(Extracted data entries)
==*==

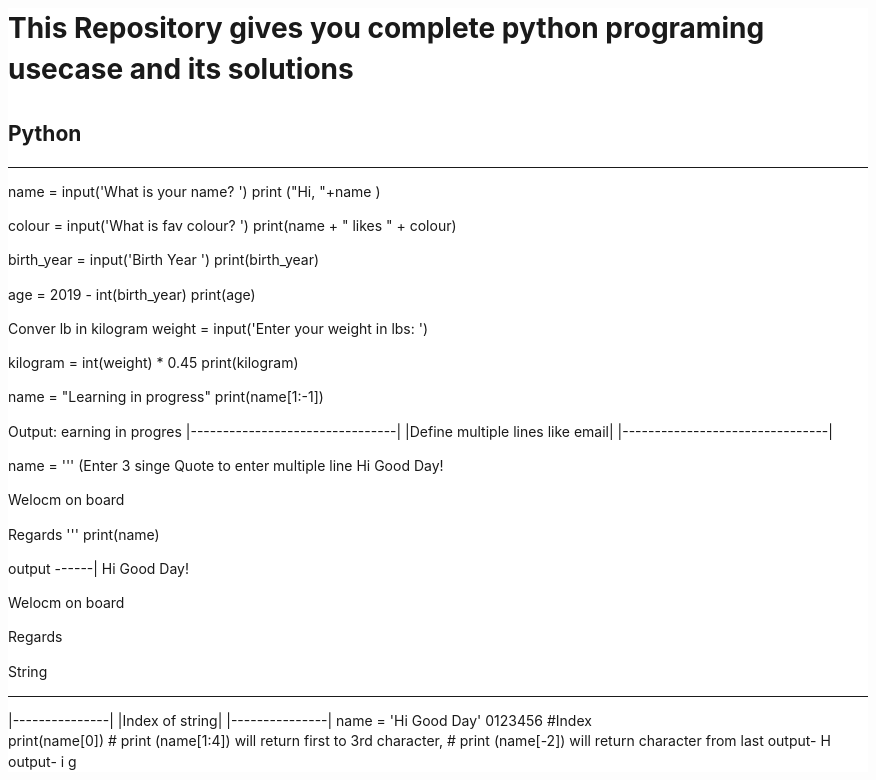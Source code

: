 # This Repository gives you complete python programing usecase and its solutions

## Python
---------
name = input('What is your name? ')
print ("Hi, "+name )

colour = input('What is fav colour? ')
print(name + " likes " + colour)

birth_year = input('Birth Year ')
print(birth_year)

age = 2019 - int(birth_year)
print(age)

Conver lb in kilogram
weight = input('Enter your weight in lbs: ')

kilogram = int(weight) * 0.45
print(kilogram)

name = "Learning in progress"
print(name[1:-1])

Output:
earning in progres
|--------------------------------|
|Define multiple lines like email|
|--------------------------------|

name = '''   (Enter 3 singe Quote to enter multiple line
Hi Good Day!

Welocm on board

Regards
'''
print(name)

output
------|
Hi Good Day!

Welocm on board

Regards

String
******



|---------------|
|Index of string|
|---------------|
name = 'Hi Good Day'
        0123456  #Index   
print(name[0]) 	# print (name[1:4]) will return first to 3rd character, # print (name[-2]) will return character from last
output- H
output- i g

==*==

§ Aim of the exercise
Every entry must be transcribed exactly. Pictures do not belong in the copy.

§ Output of the task
Source code

: # This Repository gives you complete python programing usecase and its solutions

## Python
---------
name = input('What is your name? ')
print ("Hi, "+name )

colour = input('What is fav colour? ')
print(name + " likes " + colour)

birth_year = input('Birth Year ')
print(birth_year)

age = 2019 - int(birth_year)
print(age)

Conver lb in kilogram
weight = input('Enter your weight in lbs: ')

kilogram = int(weight) * 0.45
print(kilogram)

name = "Learning in progress"
print(name[1:-1])

Output:
earning in progres
|--------------------------------|
|Define multiple lines like email|
|--------------------------------|

name = '''   (Enter 3 singe Quote to enter multiple line
Hi Good Day!

Welocm on board

Regards
'''
print(name)

output
------|
Hi Good Day!

Welocm on board

Regards

String
******



|---------------|
|Index of string|
|---------------|
name = 'Hi Good Day'
        0123456  #Index   
print(name[0]) 	# print (name[1:4]) will return first to 3rd character, # print (name[-2]) will return character from last
output- H
output- i g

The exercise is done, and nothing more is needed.